Dans la 7047, le mouvement a effectué une rotation d’une heure dans le sens horaire : le tourbillon n’est plus à midi, mais plutôt à 1h. Le cadran horaire n’est plus à 6h, mais à 7h. Une légère rotation de 30° droite d’apparence simple, mais techniquement assez subtile car la couronne, elle, est restée à 3h. 

De surcroît, cette rotation droite du couple tourbillon / cadran est décorrélée du binôme fusée / chaîne. La première est à 5h, la seconde à 9h : même si l’ensemble est harmonieux, il n’y a pourtant pas d’exacte symétrie entre les différents organes de la montre – ce qui est très rare en horlogerie contemporaine. 

Détail de géomètre ? Subtilité de collectionneur ? Loin de là. Car c’est par ce type de détail, presque imperceptible, que l’on peut comprendre que Breguet n’est pas classique, mais néo-classique. Il comprend les codes de son époque, les assimile, les transforme et les porte vers de nouveaux horizons. 

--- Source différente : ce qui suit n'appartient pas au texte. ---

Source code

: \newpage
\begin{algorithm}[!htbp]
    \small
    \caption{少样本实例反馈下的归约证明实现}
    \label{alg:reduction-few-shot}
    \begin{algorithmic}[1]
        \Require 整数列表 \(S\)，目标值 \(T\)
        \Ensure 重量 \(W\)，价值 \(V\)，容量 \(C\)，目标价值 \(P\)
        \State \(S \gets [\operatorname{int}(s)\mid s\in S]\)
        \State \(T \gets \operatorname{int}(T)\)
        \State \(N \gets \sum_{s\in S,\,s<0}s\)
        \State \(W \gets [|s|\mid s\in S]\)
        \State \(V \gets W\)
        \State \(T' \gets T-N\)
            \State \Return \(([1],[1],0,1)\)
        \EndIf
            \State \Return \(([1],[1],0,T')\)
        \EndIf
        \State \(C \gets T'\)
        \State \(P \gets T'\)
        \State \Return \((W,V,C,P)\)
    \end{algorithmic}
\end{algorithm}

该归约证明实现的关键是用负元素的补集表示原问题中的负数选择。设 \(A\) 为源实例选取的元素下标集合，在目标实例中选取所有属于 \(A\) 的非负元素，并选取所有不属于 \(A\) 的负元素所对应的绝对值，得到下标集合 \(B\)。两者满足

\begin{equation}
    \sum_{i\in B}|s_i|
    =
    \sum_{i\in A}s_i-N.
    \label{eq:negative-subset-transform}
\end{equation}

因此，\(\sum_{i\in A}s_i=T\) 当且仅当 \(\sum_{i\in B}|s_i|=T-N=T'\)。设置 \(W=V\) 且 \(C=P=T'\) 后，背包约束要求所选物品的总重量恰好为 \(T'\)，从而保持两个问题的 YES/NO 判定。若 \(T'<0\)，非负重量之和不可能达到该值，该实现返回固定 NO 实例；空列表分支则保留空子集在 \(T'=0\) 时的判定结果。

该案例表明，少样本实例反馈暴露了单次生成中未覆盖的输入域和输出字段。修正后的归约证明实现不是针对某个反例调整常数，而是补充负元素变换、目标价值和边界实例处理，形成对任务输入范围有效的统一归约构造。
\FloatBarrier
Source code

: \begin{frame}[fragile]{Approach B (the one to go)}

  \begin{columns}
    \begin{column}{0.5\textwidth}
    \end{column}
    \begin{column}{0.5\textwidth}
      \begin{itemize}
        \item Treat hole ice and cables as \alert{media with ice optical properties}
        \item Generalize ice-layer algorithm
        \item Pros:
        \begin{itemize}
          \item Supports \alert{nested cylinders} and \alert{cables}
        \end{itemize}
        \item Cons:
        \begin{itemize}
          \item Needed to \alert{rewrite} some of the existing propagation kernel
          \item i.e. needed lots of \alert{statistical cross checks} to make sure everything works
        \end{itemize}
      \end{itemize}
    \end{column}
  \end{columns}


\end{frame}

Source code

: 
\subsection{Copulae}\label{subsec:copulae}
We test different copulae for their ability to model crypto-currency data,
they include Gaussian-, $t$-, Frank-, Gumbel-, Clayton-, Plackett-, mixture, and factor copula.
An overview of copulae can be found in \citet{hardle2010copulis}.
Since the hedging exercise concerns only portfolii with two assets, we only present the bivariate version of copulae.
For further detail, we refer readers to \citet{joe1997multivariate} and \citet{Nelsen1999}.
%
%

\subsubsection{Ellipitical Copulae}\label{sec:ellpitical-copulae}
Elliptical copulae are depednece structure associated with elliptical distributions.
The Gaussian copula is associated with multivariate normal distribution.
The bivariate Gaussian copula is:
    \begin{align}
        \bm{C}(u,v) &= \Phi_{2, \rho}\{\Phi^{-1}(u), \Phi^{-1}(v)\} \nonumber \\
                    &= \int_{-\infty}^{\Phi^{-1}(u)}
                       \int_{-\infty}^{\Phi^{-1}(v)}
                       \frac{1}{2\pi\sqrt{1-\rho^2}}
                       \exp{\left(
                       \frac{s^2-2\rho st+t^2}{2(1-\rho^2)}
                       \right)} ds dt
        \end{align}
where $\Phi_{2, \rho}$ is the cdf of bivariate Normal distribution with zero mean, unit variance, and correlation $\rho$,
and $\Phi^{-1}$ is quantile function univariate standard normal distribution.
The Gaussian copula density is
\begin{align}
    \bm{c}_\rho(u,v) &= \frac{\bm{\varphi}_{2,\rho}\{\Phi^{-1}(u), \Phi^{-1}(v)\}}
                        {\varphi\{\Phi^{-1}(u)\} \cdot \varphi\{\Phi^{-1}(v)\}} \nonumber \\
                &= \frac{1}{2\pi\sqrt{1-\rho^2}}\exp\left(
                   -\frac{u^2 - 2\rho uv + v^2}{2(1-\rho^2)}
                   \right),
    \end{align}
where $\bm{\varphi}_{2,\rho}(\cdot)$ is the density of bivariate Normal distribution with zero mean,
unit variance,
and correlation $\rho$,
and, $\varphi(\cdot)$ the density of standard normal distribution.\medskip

En cela, et bien que la comparaison puisse surprendre, Breguet est plus proche d’une Legacy Machine de MB&F, d’une H. Moser & Cie, que d’une Calatrava de Patek Philippe. Car il y a plus de deux siècles, Breguet produisait des pièces qui portaient en elles les graines d’un mouvement esthétique subtilement disruptif dont la nouvelle garde horlogère récolte aujourd’hui les fruits.